The authors argue that too many investors are using the wrong yardstick by focusing on earnings per share. In practice, “expected cash flows, discounted at the cost of capital, drive value,” the authors explain. What’s more, “the stock market isn’t easily fooled when companies undertake actions to increase reported accounting profits without increasing cash flows.” Indeed, rising accruals typically indicate that the company will post lower earnings in the future.

The book, originally written as a handbook for McKinsey & Company consultants, offers a how-to guide to valuation. The heart of the book is a series of step-by-step methods for calculating value using enterprise discounted cash flow (DCF) and discounted economic profit approaches. The authors assert that “a good analyst will focus on the key drivers of value: return on invested capital, revenue growth, and free cash flow.” Analysts should be ready to dig into the footnotes in order to “reorganize each financial statement into three categories: operating items, nonoperating items, and sources of finance.” Where can this ideal analyst be found? Detailed work on the scale described requires time and judgment. The authors cite the example of Maverick Capital as practitioners: They hold only five positions per investment professional, many of whom have covered the same industry for more than a decade.

Tile for Equity Valuation: Science, Art, or Craft?

I should make it clear: That is not me. My decade as an equity fund manager ended 20 years ago. Instead, I bring a multi-asset investor’s perspective to the practical lessons this book offers, of which there are plenty.

First, for companies that find a strategy for earning an attractive return on invested capital (ROIC), there is a good chance this above-market return will be sustained. In a study of US companies between 1963 and 2017, the top quintile of companies ranked by ROIC did see declining returns toward the mean, but they remained about 5% higher than the average 15 years later.

According to the authors, these “high-ROIC companies should focus on growth, while low-ROIC companies should focus on improving returns.” Growth is rarely a fix for low-return businesses. “In mature companies, a low ROIC indicates a flawed business model or unattractive industry structure.”

ROICs across industries are generally stable, so industry rankings do not change much over time.

Over the last 35 years, higher market valuations have been driven by steadily increasing margins and return on capital. For asset allocators, the higher valuations for US companies relative to other countries reflect higher ROIC.

Financial Analysts Journal Current Issue Tile

Businesses with the highest returns weave together a number of competitive advantages. The authors identify five sources of premium prices: innovative products; quality (real or perceived); brand; customer lock-in, such as replacement razor blades; and rational price discipline (avoiding commoditized products). And they identify four sources of competitive advantage on costs: innovative business methods (for example, IKEA stores); unique resources (in mining, North America’s gold is closer to the surface than South Africa’s and thus cheaper to extract); economies of scale; and network economics.

The second lesson is that sustaining above-average growth is much less common than sustaining superior returns. The authors note that “high growth rates decayed very quickly. Companies growing faster than 20 percent in real terms typically grew at only 8 percent within five years and at 5 percent within ten years.” Yet some sectors have consistently been among the fastest growing, including life sciences and technology. Others, such as chemicals, reached maturity well before the 1990s.
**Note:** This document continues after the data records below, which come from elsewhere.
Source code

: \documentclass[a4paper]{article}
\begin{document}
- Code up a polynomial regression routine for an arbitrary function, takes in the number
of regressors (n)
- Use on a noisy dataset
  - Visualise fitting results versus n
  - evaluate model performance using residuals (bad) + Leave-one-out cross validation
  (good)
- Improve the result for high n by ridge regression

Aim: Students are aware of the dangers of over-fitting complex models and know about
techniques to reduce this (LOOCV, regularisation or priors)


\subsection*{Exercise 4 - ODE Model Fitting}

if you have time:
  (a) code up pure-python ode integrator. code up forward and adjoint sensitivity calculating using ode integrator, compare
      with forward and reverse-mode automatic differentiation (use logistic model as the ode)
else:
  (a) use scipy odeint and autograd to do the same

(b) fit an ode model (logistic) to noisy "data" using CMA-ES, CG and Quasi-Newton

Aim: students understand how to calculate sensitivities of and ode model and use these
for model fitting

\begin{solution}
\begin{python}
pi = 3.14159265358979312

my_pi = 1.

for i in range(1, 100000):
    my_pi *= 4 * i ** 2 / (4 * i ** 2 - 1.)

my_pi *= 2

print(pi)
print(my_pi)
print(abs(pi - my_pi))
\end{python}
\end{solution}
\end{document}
Third, analysts valuing rapidly growing internet and technology stocks should, according to the authors, “start from the future, . . . think in terms of scenarios, and compare economics of the business models with peers.” Doing so requires an estimation of what the future economics of the company and its industry might become. DCF remains the essential tool, offering a value under each of many possible scenarios. The greatest increases in value have been seen in those industries where the winner takes all. The authors state, “In industries with network effects, competition is kept at bay by the low and decreasing unit costs of the market leader.” Investors will need to take a 10- or 15-year view to put the right valuation on a fast-growing company, which often involves looking beyond mounting losses in the early stages.

Digital applications can offer obvious benefits to performance for all companies. McKinsey & Company identified at least 33 opportunities, from digital marketing to robotic process automation.
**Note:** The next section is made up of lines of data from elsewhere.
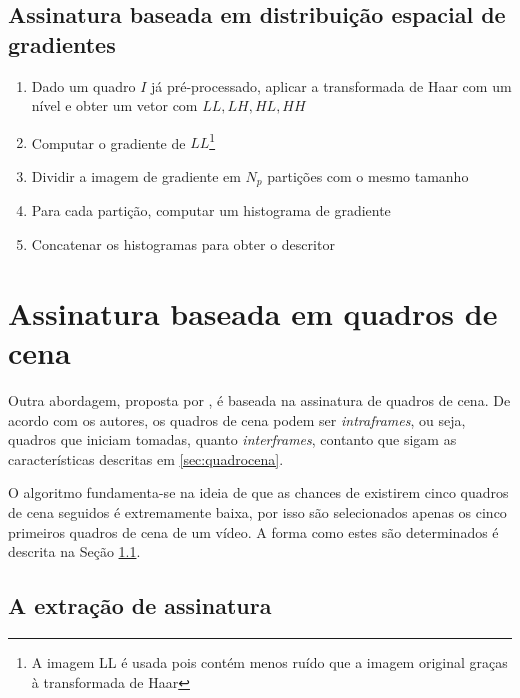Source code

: \subsection{Assinatura baseada em distribuição espacial de gradientes}

\begin{enumerate}
\item Dado um quadro $I$ já pré-processado, aplicar a transformada de Haar com um nível e obter um vetor com $LL,LH,HL,HH$
\item Computar o gradiente de $LL$\footnote{A imagem LL é usada pois contém menos ruído que a imagem original graças à transformada de Haar}
\item Dividir a imagem de gradiente em $N_p$ partições com o mesmo tamanho
\item Para cada partição, computar um histograma de gradiente
\item Concatenar os histogramas  para obter o descritor
\end{enumerate}

%
%

\section{Assinatura baseada em quadros de cena}

  Outra abordagem, proposta por \citeauthor{mao2015sceneframe}, é baseada na assinatura de quadros de cena. De acordo com os autores, os quadros de cena podem ser \textit{intraframes}, ou seja, quadros que iniciam tomadas, quanto \textit{interframes}, contanto que sigam as características descritas em \ref{sec:quadrocena}.
    
    O algoritmo fundamenta-se na ideia de que as chances de existirem cinco quadros de cena seguidos é extremamente baixa, por isso são selecionados apenas os cinco primeiros quadros de cena de um vídeo. A forma como estes são determinados é descrita na Seção \ref{subsec:fptsceneframe}.

\subsection{A extração de assinatura}
\label{subsec:fptsceneframe}

%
The Future of Investment Management

Fourth, the best owner of a business frequently changes over its life cycle. The authors explain, “A company . . . is likely to start up owned by its founders and may end its days in the portfolio of a company that specializes in extracting cash from businesses in declining sectors.” The chapter on corporate portfolio strategy provides a good framework for understanding the rationale for mergers, acquisitions, and divestitures.

Yet fifth, “one-third or more of acquiring companies destroy value for their shareholders, because they transfer all the benefits of the acquisition to the selling companies’ shareholders,” the authors state. Acquirers typically pay about 30% more than the preannouncement price. Still, acquisitions can create value, and this book offers six archetypes for successful deals.

In contrast, divestitures do typically add value, a sixth lesson. The authors note that “the stock market consistently reacts positively to divestitures, both sales and spin-offs. Research has also shown that spun-off businesses tend to increase their profit margins by one third during the three years after the transactions are complete.”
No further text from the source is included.